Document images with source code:
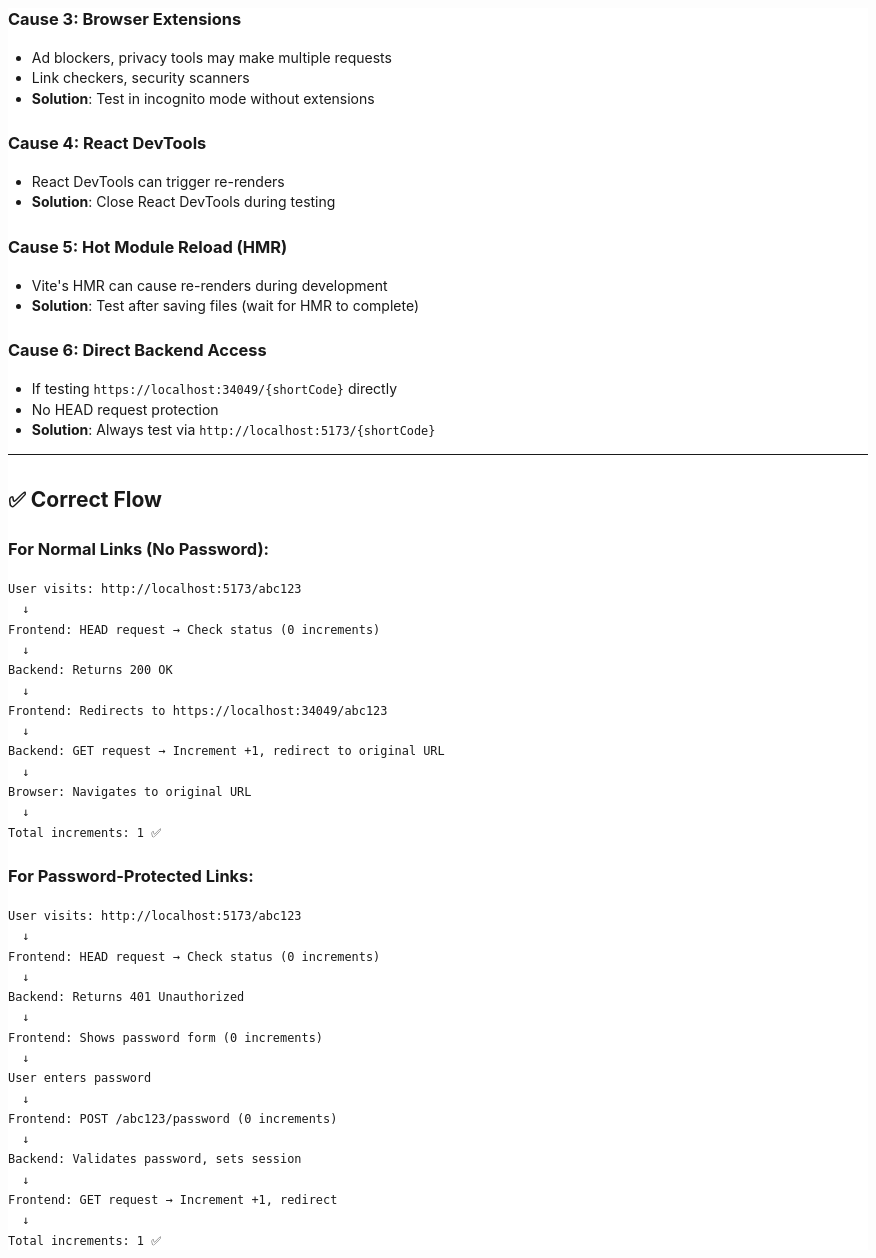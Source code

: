 ### Cause 3: Browser Extensions
- Ad blockers, privacy tools may make multiple requests
- Link checkers, security scanners
- **Solution**: Test in incognito mode without extensions

### Cause 4: React DevTools
- React DevTools can trigger re-renders
- **Solution**: Close React DevTools during testing

### Cause 5: Hot Module Reload (HMR)
- Vite's HMR can cause re-renders during development
- **Solution**: Test after saving files (wait for HMR to complete)

### Cause 6: Direct Backend Access
- If testing `https://localhost:34049/{shortCode}` directly
- No HEAD request protection
- **Solution**: Always test via `http://localhost:5173/{shortCode}`

---

## ✅ Correct Flow

### For Normal Links (No Password):

```
User visits: http://localhost:5173/abc123
  ↓
Frontend: HEAD request → Check status (0 increments)
  ↓
Backend: Returns 200 OK
  ↓
Frontend: Redirects to https://localhost:34049/abc123
  ↓
Backend: GET request → Increment +1, redirect to original URL
  ↓
Browser: Navigates to original URL
  ↓
Total increments: 1 ✅
```

### For Password-Protected Links:

```
User visits: http://localhost:5173/abc123
  ↓
Frontend: HEAD request → Check status (0 increments)
  ↓
Backend: Returns 401 Unauthorized
  ↓
Frontend: Shows password form (0 increments)
  ↓
User enters password
  ↓
Frontend: POST /abc123/password (0 increments)
  ↓
Backend: Validates password, sets session
  ↓
Frontend: GET request → Increment +1, redirect
  ↓
Total increments: 1 ✅
```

ABOUT THIS TASK -> Produce the lines from the first line of the entries through the line that contains "- No HEAD request protection", exactly, leaving the pictures behind.

EXERCISE SOLUTION ->
Source code

: ### Cause 3: Browser Extensions
- Ad blockers, privacy tools may make multiple requests
- Link checkers, security scanners
- **Solution**: Test in incognito mode without extensions

### Cause 4: React DevTools
- React DevTools can trigger re-renders
- **Solution**: Close React DevTools during testing

### Cause 5: Hot Module Reload (HMR)
- Vite's HMR can cause re-renders during development
- **Solution**: Test after saving files (wait for HMR to complete)

### Cause 6: Direct Backend Access
- If testing `https://localhost:34049/{shortCode}` directly
- No HEAD request protection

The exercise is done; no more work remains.